▶ [Task item] Please show every line in the entries below that includes the word "indicadores".

(Recorded data)
+-------+

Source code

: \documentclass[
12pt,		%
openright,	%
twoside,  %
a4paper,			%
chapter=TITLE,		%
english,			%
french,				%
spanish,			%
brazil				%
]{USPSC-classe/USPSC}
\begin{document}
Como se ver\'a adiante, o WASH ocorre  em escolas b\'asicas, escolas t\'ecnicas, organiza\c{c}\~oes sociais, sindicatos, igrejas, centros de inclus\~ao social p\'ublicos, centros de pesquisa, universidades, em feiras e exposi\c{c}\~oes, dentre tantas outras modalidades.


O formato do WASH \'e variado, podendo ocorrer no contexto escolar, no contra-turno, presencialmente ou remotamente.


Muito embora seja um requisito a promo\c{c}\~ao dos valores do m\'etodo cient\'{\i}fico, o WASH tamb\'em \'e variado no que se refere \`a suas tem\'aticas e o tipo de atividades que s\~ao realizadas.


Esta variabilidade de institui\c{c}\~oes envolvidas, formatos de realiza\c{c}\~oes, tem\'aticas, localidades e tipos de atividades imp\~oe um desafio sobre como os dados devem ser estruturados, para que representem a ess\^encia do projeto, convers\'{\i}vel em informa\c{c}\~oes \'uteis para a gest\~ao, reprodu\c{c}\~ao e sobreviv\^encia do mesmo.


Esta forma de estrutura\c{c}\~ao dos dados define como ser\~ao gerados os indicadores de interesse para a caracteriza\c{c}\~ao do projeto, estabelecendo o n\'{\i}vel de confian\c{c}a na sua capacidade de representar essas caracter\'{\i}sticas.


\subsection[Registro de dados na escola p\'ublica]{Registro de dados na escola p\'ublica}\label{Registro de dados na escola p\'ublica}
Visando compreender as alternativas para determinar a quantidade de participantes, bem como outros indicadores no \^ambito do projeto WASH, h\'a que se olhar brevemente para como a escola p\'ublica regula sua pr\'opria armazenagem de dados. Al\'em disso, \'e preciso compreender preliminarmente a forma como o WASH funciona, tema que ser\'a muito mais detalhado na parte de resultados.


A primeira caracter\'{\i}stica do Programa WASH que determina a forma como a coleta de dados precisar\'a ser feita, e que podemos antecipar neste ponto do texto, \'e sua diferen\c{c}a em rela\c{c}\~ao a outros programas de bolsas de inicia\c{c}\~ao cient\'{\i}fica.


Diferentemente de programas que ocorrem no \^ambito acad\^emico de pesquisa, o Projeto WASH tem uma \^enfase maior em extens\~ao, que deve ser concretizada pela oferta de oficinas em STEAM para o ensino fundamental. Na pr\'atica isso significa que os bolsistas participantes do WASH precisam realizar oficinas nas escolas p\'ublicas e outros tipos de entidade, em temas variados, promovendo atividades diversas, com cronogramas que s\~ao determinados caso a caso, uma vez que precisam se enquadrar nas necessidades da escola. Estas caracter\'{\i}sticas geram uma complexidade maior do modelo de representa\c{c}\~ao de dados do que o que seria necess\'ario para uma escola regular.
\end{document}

+-------+

▶ [Output below]
Esta forma de estrutura\c{c}\~ao dos dados define como ser\~ao gerados os indicadores de interesse para a caracteriza\c{c}\~ao do projeto, estabelecendo o n\'{\i}vel de confian\c{c}a na sua capacidade de representar essas caracter\'{\i}sticas.
Visando compreender as alternativas para determinar a quantidade de participantes, bem como outros indicadores no \^ambito do projeto WASH, h\'a que se olhar brevemente para como a escola p\'ublica regula sua pr\'opria armazenagem de dados. Al\'em disso, \'e preciso compreender preliminarmente a forma como o WASH funciona, tema que ser\'a muito mais detalhado na parte de resultados.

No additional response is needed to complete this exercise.